(WASHINGTON, D.C.) – Today, the House Education and Workforce Committee is set to consider the PBM Kickback Prohibition Act, which bars payments from a pharmacy benefit manager (PBM) to a health care broker or consultant. While ostensibly focused on PBMs, in practice the transactions covered by the bill are not kickbacks, but rather common arrangements often included in employer contracts that require a PBM or health plan to cover the fees charged by the brokers or consultants the employer has hired. It is typically the employer, not the PBM, that wants these payments to be made, and under PBM reform acted earlier this year, all such transactions are already required by law to be transparently reported.

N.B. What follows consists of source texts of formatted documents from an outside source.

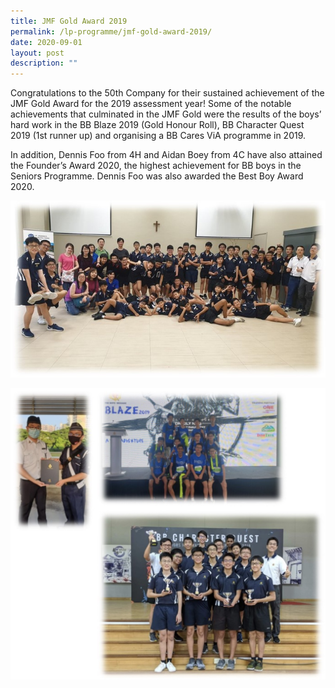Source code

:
 ```yaml
---
title: JMF Gold Award 2019
permalink: /lp-programme/jmf-gold-award-2019/
date: 2020-09-01
layout: post
description: ""
---
```

Congratulations to the 50th Company for their sustained achievement of the JMF Gold Award for the 2019 assessment year! Some of the notable achievements that culminated in the JMF Gold were the results of the boys’ hard work in the BB Blaze 2019 (Gold Honour Roll), BB Character Quest 2019 (1st runner up) and organising a BB Cares ViA programme in 2019.

In addition, Dennis Foo from 4H and Aidan Boey from 4C have also attained the Founder’s Award 2020, the highest achievement for BB boys in the Seniors Programme. Dennis Foo was also awarded the Best Boy Award 2020.

![](/images/J2.jpeg)

![](/images/JMF%20Gold%20Award%202019.jpg)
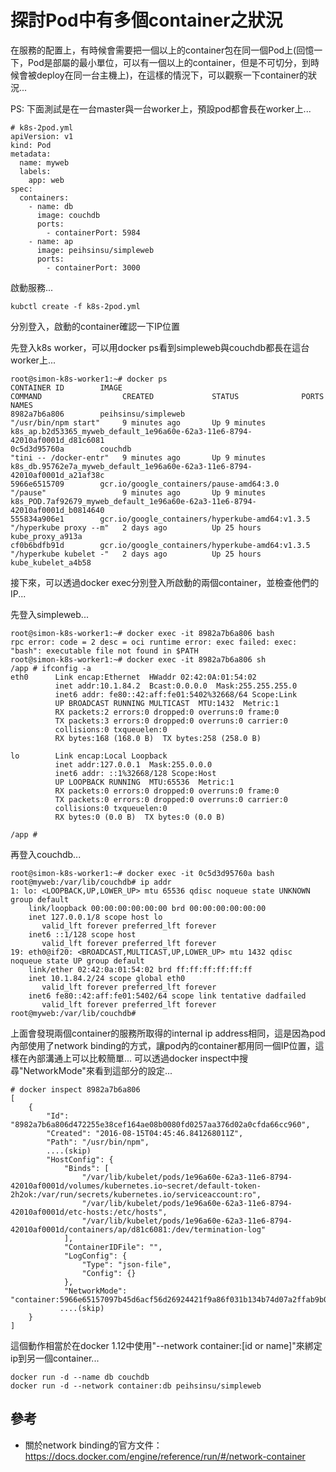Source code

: # 探討Pod中有多個container之狀況

在服務的配置上，有時候會需要把一個以上的container包在同一個Pod上(回憶一下，Pod是部屬的最小單位，可以有一個以上的container，但是不可切分，到時候會被deploy在同一台主機上)，在這樣的情況下，可以觀察一下container的狀況...

PS: 下面測試是在一台master與一台worker上，預設pod都會長在worker上...

```
# k8s-2pod.yml
apiVersion: v1
kind: Pod
metadata:
  name: myweb
  labels:
    app: web
spec:
  containers:
    - name: db
      image: couchdb
      ports:
        - containerPort: 5984
    - name: ap
      image: peihsinsu/simpleweb
      ports:
        - containerPort: 3000
```

啟動服務...

```
kubctl create -f k8s-2pod.yml
```

分別登入，啟動的container確認一下IP位置

先登入k8s worker，可以用docker ps看到simpleweb與couchdb都長在這台worker上...

```
root@simon-k8s-worker1:~# docker ps
CONTAINER ID        IMAGE                                             COMMAND                  CREATED             STATUS              PORTS               NAMES
8982a7b6a806        peihsinsu/simpleweb                               "/usr/bin/npm start"     9 minutes ago       Up 9 minutes                            k8s_ap.b2d53365_myweb_default_1e96a60e-62a3-11e6-8794-42010af0001d_d81c6081
0c5d3d95760a        couchdb                                           "tini -- /docker-entr"   9 minutes ago       Up 9 minutes                            k8s_db.95762e7a_myweb_default_1e96a60e-62a3-11e6-8794-42010af0001d_a21af38c
5966e6515709        gcr.io/google_containers/pause-amd64:3.0          "/pause"                 9 minutes ago       Up 9 minutes                            k8s_POD.7af92679_myweb_default_1e96a60e-62a3-11e6-8794-42010af0001d_b0814640
555834a906e1        gcr.io/google_containers/hyperkube-amd64:v1.3.5   "/hyperkube proxy --m"   2 days ago          Up 25 hours                             kube_proxy_a913a
cf0b6bdfb91d        gcr.io/google_containers/hyperkube-amd64:v1.3.5   "/hyperkube kubelet -"   2 days ago          Up 25 hours                             kube_kubelet_a4b58
```

接下來，可以透過docker exec分別登入所啟動的兩個container，並檢查他們的IP...

先登入simpleweb...

```
root@simon-k8s-worker1:~# docker exec -it 8982a7b6a806 bash
rpc error: code = 2 desc = oci runtime error: exec failed: exec: "bash": executable file not found in $PATH
root@simon-k8s-worker1:~# docker exec -it 8982a7b6a806 sh
/app # ifconfig -a
eth0      Link encap:Ethernet  HWaddr 02:42:0A:01:54:02
          inet addr:10.1.84.2  Bcast:0.0.0.0  Mask:255.255.255.0
          inet6 addr: fe80::42:aff:fe01:5402%32668/64 Scope:Link
          UP BROADCAST RUNNING MULTICAST  MTU:1432  Metric:1
          RX packets:2 errors:0 dropped:0 overruns:0 frame:0
          TX packets:3 errors:0 dropped:0 overruns:0 carrier:0
          collisions:0 txqueuelen:0
          RX bytes:168 (168.0 B)  TX bytes:258 (258.0 B)

lo        Link encap:Local Loopback
          inet addr:127.0.0.1  Mask:255.0.0.0
          inet6 addr: ::1%32668/128 Scope:Host
          UP LOOPBACK RUNNING  MTU:65536  Metric:1
          RX packets:0 errors:0 dropped:0 overruns:0 frame:0
          TX packets:0 errors:0 dropped:0 overruns:0 carrier:0
          collisions:0 txqueuelen:0
          RX bytes:0 (0.0 B)  TX bytes:0 (0.0 B)

/app #
```

再登入couchdb...

```
root@simon-k8s-worker1:~# docker exec -it 0c5d3d95760a bash
root@myweb:/var/lib/couchdb# ip addr
1: lo: <LOOPBACK,UP,LOWER_UP> mtu 65536 qdisc noqueue state UNKNOWN group default
    link/loopback 00:00:00:00:00:00 brd 00:00:00:00:00:00
    inet 127.0.0.1/8 scope host lo
       valid_lft forever preferred_lft forever
    inet6 ::1/128 scope host
       valid_lft forever preferred_lft forever
19: eth0@if20: <BROADCAST,MULTICAST,UP,LOWER_UP> mtu 1432 qdisc noqueue state UP group default
    link/ether 02:42:0a:01:54:02 brd ff:ff:ff:ff:ff:ff
    inet 10.1.84.2/24 scope global eth0
       valid_lft forever preferred_lft forever
    inet6 fe80::42:aff:fe01:5402/64 scope link tentative dadfailed
       valid_lft forever preferred_lft forever
root@myweb:/var/lib/couchdb#
```

上面會發現兩個container的服務所取得的internal ip address相同，這是因為pod內部使用了network binding的方式，讓pod內的container都用同一個IP位置，這樣在內部溝通上可以比較簡單... 可以透過docker inspect中搜尋"NetworkMode"來看到這部分的設定...

```
# docker inspect 8982a7b6a806
[
    {
        "Id": "8982a7b6a806d472255e38cef164ae08b0080fd0257aa376d02a0cfda66cc960",
        "Created": "2016-08-15T04:45:46.841268011Z",
        "Path": "/usr/bin/npm",
        ....(skip)
        "HostConfig": {
            "Binds": [
                "/var/lib/kubelet/pods/1e96a60e-62a3-11e6-8794-42010af0001d/volumes/kubernetes.io~secret/default-token-2h2ok:/var/run/secrets/kubernetes.io/serviceaccount:ro",
                "/var/lib/kubelet/pods/1e96a60e-62a3-11e6-8794-42010af0001d/etc-hosts:/etc/hosts",
                "/var/lib/kubelet/pods/1e96a60e-62a3-11e6-8794-42010af0001d/containers/ap/d81c6081:/dev/termination-log"
            ],
            "ContainerIDFile": "",
            "LogConfig": {
                "Type": "json-file",
                "Config": {}
            },
            "NetworkMode": "container:5966e65157097b45d6acf56d26924421f9a86f031b134b74d07a2ffab9b0d66c",
           ....(skip)
    }
]
```

這個動作相當於在docker 1.12中使用"--network container:[id or name]"來綁定ip到另一個container...

```
docker run -d --name db couchdb
docker run -d --network container:db peihsinsu/simpleweb
```

## 參考
* 關於network binding的官方文件： https://docs.docker.com/engine/reference/run/#/network-container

In advance of the markup, David Marin, President and CEO of the Pharmaceutical Care Management Association, issued the following statement:
“It is good that lawmakers are beginning to shine a light on the role of benefit consultants and brokers. While PBMs are the most transparent segment of the drug supply chain, these brokers exert enormous influence on all matters of benefit design with almost no oversight. PBMs compete for business based on the bids that these brokers devise, including the pricing, rebate, and fee structures. With this amount of power, employers should have confidence that brokers and consultants are acting in their best interests when soliciting bids from PBMs and other service providers.
“There is much more that should be learned about these opaque players, and we hope that this is just the beginning of the committee taking a broader look at the drug supply chain following the enactment of PBM reform earlier this year.”